For this question, I am solely interested in the Type I points, namely, points $x \in X \times \mathbf{A}^1$ whose closures are of codimension one and under the image of the projection map to $X$, is another point $y$ of codimension one. Hartshorne claims

$x$ is the generic point of $\pi ^{-1} (y)$. Its local ring $\mathcal{O}_x \cong \mathcal{O}_Y [t] _{m_y}$ is clearly a DVR because $\mathcal{O}_Y$ is a DVR. The corresponding prime divisor $\overline{\{ x \}}$ is just $\pi ^{-1} ( \overline{\{ y \} }) $.

I truly have no idea what Hartshorne is trying to say here. If someone is able to explain rigorously what is quoted above, I would appreciate it.

In addition, I have attempted my own alternative proof and I hope if someone can proofread it and also compare it to the quoted proof by Hartshorne.

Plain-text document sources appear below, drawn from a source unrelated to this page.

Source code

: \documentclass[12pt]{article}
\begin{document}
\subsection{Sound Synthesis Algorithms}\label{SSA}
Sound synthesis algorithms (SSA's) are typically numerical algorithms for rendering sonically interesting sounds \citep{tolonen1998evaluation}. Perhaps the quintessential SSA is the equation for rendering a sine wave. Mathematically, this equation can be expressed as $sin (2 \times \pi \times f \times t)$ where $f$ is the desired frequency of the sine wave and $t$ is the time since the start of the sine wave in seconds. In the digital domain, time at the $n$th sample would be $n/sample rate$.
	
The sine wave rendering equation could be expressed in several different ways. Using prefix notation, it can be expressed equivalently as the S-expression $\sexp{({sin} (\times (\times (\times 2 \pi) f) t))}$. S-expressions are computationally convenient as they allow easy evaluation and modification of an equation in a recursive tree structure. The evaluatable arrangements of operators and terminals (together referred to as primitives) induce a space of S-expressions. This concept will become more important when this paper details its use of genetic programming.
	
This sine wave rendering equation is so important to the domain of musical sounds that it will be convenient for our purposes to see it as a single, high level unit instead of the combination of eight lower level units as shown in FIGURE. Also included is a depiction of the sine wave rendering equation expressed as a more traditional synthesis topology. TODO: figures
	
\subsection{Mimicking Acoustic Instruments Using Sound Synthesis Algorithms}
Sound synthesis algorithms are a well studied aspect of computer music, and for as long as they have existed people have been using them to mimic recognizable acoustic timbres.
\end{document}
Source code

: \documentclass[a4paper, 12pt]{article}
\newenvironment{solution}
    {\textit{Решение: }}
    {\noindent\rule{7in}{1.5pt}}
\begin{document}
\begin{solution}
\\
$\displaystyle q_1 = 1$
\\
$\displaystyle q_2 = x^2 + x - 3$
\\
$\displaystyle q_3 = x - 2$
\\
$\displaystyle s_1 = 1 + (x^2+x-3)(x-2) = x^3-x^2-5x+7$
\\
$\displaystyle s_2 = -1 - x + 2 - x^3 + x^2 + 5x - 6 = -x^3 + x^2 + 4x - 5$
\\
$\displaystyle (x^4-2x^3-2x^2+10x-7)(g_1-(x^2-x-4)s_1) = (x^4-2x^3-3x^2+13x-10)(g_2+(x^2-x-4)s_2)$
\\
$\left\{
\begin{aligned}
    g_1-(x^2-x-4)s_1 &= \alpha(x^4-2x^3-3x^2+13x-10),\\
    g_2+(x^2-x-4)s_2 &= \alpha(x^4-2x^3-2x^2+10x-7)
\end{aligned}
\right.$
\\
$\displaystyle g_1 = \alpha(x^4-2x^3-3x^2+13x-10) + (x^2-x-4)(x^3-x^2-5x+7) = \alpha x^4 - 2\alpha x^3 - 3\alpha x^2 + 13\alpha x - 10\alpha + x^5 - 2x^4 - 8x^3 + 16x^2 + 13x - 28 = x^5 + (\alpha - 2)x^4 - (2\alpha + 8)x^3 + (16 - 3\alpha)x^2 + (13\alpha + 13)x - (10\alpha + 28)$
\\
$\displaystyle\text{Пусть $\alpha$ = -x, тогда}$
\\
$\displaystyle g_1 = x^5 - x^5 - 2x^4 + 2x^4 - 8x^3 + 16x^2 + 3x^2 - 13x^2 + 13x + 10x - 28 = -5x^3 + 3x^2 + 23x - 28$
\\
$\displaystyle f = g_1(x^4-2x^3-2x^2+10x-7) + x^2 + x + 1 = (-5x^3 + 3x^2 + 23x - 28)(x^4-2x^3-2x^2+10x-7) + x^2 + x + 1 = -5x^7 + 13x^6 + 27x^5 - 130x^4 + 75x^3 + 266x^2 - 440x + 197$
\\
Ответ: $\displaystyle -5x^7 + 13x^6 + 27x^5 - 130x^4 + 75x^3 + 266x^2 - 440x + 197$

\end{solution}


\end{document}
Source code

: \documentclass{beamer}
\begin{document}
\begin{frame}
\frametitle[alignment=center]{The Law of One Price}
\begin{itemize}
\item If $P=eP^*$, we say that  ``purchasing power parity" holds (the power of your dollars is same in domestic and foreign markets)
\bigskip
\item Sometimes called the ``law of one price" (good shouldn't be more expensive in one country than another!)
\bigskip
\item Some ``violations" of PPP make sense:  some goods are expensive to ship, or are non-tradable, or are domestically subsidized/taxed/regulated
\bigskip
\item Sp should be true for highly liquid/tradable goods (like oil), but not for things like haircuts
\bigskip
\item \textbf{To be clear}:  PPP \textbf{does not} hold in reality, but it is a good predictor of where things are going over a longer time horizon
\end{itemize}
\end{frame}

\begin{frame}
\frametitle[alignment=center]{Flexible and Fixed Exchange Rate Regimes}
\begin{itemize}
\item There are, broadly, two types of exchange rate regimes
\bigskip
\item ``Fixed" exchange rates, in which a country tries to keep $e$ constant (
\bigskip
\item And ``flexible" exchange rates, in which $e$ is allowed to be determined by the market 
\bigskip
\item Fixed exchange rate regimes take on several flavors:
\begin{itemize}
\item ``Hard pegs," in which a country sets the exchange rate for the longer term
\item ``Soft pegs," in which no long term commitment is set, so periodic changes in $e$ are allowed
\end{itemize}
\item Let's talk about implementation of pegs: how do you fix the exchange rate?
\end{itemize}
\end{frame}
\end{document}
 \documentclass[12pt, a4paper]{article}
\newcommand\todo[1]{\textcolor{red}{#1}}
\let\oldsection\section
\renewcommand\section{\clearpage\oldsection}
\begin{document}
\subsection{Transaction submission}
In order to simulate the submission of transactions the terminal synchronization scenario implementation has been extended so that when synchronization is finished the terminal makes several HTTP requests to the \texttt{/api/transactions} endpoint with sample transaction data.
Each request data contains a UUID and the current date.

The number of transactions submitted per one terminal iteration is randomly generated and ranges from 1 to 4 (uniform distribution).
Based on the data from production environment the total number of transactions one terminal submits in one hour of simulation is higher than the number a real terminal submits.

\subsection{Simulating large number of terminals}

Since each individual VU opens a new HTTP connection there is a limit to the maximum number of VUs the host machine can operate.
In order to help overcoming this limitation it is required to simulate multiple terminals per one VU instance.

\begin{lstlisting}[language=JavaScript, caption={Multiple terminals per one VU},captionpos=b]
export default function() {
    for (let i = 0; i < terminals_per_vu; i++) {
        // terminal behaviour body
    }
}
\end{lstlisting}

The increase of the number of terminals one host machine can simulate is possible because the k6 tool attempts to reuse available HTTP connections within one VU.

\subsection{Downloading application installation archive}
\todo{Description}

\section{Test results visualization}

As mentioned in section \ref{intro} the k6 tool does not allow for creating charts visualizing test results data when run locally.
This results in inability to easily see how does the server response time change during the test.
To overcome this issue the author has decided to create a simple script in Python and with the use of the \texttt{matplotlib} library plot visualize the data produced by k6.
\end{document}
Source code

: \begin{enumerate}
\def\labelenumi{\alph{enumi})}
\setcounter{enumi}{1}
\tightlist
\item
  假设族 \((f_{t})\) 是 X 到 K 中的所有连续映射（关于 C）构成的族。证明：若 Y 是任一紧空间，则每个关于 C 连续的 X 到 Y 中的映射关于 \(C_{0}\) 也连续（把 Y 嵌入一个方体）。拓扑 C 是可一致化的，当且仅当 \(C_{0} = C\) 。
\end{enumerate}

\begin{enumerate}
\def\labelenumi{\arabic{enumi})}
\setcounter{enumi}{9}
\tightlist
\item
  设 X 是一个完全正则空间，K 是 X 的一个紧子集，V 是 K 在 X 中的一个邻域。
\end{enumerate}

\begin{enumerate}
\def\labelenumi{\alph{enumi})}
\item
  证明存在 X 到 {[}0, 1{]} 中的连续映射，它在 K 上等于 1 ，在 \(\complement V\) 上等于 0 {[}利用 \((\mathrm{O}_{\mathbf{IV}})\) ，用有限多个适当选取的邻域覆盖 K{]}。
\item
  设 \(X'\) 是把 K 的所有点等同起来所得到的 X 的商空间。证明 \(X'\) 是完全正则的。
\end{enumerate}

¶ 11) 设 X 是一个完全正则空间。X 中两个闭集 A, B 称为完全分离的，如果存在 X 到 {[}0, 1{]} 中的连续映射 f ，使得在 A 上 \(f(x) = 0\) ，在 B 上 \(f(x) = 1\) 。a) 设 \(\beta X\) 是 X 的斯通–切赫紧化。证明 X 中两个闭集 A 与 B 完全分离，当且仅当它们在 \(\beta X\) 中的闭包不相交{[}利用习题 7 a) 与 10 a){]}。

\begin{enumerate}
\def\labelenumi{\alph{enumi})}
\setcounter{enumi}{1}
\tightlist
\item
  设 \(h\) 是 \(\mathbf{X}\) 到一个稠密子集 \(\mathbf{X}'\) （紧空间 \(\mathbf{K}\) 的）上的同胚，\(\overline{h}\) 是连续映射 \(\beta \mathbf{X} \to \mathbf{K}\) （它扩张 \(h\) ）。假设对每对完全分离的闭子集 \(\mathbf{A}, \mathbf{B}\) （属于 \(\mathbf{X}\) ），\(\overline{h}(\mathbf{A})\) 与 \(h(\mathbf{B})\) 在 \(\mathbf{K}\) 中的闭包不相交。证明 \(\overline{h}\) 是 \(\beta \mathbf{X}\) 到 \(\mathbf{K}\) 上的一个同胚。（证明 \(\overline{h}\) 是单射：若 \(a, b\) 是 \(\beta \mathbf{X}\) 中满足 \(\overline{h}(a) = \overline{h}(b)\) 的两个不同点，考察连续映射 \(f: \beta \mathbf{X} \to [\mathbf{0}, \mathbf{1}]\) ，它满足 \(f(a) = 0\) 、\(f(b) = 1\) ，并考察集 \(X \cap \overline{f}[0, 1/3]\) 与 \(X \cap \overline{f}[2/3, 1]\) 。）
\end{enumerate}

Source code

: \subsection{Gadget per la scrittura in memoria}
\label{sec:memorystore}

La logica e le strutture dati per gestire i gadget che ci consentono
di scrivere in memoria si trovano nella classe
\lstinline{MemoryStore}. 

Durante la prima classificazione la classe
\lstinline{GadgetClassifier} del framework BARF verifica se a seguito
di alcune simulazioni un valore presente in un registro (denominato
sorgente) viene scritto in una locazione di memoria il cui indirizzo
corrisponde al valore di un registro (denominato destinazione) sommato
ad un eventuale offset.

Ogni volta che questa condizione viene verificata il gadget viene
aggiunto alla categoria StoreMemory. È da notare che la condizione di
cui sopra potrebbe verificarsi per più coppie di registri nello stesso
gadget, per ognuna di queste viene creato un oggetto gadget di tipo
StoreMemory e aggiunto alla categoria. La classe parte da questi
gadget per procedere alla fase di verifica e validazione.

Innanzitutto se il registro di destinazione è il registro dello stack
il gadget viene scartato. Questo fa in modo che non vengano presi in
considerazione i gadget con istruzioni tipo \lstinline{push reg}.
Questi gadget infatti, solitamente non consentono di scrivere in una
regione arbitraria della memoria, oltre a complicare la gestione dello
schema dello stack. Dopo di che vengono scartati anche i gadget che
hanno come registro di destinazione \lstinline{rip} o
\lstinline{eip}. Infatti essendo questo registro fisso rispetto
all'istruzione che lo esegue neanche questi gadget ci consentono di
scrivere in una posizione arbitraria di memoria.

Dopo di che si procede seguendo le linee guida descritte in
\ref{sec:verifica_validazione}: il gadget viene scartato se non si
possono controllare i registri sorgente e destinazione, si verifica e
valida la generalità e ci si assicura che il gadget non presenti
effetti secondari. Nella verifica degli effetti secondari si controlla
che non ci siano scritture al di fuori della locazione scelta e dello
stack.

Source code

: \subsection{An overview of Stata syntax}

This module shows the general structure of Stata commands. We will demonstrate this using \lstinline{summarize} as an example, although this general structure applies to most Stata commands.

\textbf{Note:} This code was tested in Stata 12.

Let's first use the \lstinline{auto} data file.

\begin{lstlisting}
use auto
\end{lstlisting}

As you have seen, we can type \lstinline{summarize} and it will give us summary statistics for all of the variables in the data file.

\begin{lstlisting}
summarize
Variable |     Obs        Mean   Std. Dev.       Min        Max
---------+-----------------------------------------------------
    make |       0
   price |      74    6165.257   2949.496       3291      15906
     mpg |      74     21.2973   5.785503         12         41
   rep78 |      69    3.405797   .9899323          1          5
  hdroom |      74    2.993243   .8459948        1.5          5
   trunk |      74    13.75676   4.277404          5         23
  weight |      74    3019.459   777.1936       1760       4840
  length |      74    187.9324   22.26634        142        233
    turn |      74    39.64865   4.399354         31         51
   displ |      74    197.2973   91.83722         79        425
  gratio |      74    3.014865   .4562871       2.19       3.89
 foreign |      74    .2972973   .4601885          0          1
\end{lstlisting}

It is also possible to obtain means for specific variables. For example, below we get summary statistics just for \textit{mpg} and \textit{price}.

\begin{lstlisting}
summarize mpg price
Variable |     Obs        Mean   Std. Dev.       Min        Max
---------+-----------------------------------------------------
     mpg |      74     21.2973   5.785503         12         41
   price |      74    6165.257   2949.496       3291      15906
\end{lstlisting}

Reduce to the affine case so $X = \textrm{Spec } A$ and $x$ corresponds to some $p \subset A[t]$. Then being of type I, $\textrm{ht} (p) = 1$, $p' = p \cap A \ne 0$, $p = p' A[t]$. Note that $$A[t]_p = (A_{p'}[t])_p $$ Moreover, since $X$ is regular in codimension one, then $p'A_{p'} = (g)$ and thus $pA[t]_p = g A[t]_p$. I have thus shown that every point of codimension has a regular ring for its stalk.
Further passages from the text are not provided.